#### [Your instructions]
Retype, word for word, each line between the lines holding "A5 (M365 A5)</span></span>" and "five concurrent devices.</span></span>", inclusive, and leave the rest of the data alone.

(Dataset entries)
=== Begin Enclosure ===
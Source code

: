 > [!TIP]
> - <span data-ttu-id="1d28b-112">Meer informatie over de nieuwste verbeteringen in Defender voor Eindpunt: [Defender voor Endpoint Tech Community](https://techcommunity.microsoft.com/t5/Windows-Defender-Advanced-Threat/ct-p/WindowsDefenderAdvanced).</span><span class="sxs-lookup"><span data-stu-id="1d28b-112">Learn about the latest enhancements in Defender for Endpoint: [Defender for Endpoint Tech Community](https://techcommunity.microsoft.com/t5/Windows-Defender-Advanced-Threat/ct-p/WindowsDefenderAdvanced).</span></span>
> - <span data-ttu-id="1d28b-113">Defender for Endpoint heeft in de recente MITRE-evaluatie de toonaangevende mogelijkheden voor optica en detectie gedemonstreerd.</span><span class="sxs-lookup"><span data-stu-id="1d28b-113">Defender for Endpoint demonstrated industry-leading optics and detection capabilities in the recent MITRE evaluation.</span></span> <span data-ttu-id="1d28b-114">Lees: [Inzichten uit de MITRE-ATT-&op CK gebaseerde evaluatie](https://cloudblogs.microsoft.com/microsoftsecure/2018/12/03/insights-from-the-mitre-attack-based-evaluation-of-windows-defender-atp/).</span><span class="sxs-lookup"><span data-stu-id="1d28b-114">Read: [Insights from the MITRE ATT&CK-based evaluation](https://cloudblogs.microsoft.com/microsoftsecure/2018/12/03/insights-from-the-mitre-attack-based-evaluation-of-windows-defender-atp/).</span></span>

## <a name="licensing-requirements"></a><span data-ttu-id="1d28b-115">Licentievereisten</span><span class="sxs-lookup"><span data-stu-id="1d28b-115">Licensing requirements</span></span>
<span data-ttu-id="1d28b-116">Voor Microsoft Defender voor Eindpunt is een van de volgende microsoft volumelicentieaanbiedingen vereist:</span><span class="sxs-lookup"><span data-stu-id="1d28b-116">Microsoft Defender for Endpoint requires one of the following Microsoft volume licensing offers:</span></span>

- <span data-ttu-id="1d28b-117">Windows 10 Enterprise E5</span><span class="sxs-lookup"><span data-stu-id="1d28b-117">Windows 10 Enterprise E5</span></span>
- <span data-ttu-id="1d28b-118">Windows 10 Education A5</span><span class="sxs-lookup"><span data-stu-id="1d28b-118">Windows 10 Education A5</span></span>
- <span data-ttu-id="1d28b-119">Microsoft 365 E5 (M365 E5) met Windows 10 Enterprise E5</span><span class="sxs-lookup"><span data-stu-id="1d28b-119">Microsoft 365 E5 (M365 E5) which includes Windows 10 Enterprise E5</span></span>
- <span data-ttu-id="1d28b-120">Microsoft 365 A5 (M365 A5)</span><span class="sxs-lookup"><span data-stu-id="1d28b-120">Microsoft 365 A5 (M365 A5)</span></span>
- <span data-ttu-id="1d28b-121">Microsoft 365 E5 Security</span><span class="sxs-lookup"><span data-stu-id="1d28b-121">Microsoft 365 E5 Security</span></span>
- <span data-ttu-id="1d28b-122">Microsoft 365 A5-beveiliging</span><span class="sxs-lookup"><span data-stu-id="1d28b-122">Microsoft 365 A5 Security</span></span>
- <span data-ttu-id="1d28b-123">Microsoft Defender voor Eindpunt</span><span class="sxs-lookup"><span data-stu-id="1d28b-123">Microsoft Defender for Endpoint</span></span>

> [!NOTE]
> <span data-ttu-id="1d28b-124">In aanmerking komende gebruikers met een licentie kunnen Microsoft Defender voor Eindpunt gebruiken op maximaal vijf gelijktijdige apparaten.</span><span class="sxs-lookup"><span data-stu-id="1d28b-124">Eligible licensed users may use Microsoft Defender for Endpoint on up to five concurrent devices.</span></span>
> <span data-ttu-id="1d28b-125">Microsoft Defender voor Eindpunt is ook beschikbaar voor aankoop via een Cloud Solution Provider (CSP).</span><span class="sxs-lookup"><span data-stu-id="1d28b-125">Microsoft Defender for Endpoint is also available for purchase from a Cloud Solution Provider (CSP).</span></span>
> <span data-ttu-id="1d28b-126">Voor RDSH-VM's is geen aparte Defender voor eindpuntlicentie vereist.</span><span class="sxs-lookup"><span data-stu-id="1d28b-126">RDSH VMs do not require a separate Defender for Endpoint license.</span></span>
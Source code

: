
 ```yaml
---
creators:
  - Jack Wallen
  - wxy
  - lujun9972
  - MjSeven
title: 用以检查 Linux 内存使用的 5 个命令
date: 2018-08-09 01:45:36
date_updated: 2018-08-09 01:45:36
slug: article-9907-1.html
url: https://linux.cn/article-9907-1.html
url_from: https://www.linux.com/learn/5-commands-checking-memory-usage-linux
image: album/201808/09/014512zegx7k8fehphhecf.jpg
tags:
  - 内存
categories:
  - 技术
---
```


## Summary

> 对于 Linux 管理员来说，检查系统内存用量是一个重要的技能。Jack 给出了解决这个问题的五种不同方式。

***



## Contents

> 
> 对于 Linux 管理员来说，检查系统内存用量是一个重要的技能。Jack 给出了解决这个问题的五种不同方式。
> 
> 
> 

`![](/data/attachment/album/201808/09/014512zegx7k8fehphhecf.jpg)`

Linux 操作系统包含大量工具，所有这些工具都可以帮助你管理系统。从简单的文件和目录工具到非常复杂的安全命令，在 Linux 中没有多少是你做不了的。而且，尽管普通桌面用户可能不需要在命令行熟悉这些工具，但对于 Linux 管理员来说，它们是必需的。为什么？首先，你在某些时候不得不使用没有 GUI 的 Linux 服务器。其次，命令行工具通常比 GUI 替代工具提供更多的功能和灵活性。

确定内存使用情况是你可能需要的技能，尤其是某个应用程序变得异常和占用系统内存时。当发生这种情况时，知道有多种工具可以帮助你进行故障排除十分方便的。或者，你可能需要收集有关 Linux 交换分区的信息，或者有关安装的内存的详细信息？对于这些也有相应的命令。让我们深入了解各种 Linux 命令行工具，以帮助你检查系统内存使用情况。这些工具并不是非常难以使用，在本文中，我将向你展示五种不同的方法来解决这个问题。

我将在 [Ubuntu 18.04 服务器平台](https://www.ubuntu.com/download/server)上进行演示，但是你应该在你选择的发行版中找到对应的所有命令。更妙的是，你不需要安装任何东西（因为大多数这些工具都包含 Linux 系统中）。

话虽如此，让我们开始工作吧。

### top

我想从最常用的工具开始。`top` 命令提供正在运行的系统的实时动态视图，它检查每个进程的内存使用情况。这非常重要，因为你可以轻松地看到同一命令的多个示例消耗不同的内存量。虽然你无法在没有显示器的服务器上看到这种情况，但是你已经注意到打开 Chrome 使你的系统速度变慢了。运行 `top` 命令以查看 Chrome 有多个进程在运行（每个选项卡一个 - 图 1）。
=== End Enclosure ===
#### [Reply]
- <span data-ttu-id="1d28b-120">Microsoft 365 A5 (M365 A5)</span><span class="sxs-lookup"><span data-stu-id="1d28b-120">Microsoft 365 A5 (M365 A5)</span></span>
- <span data-ttu-id="1d28b-121">Microsoft 365 E5 Security</span><span class="sxs-lookup"><span data-stu-id="1d28b-121">Microsoft 365 E5 Security</span></span>
- <span data-ttu-id="1d28b-122">Microsoft 365 A5-beveiliging</span><span class="sxs-lookup"><span data-stu-id="1d28b-122">Microsoft 365 A5 Security</span></span>
- <span data-ttu-id="1d28b-123">Microsoft Defender voor Eindpunt</span><span class="sxs-lookup"><span data-stu-id="1d28b-123">Microsoft Defender for Endpoint</span></span>

> [!NOTE]
> <span data-ttu-id="1d28b-124">In aanmerking komende gebruikers met een licentie kunnen Microsoft Defender voor Eindpunt gebruiken op maximaal vijf gelijktijdige apparaten.</span><span class="sxs-lookup"><span data-stu-id="1d28b-124">Eligible licensed users may use Microsoft Defender for Endpoint on up to five concurrent devices.</span></span>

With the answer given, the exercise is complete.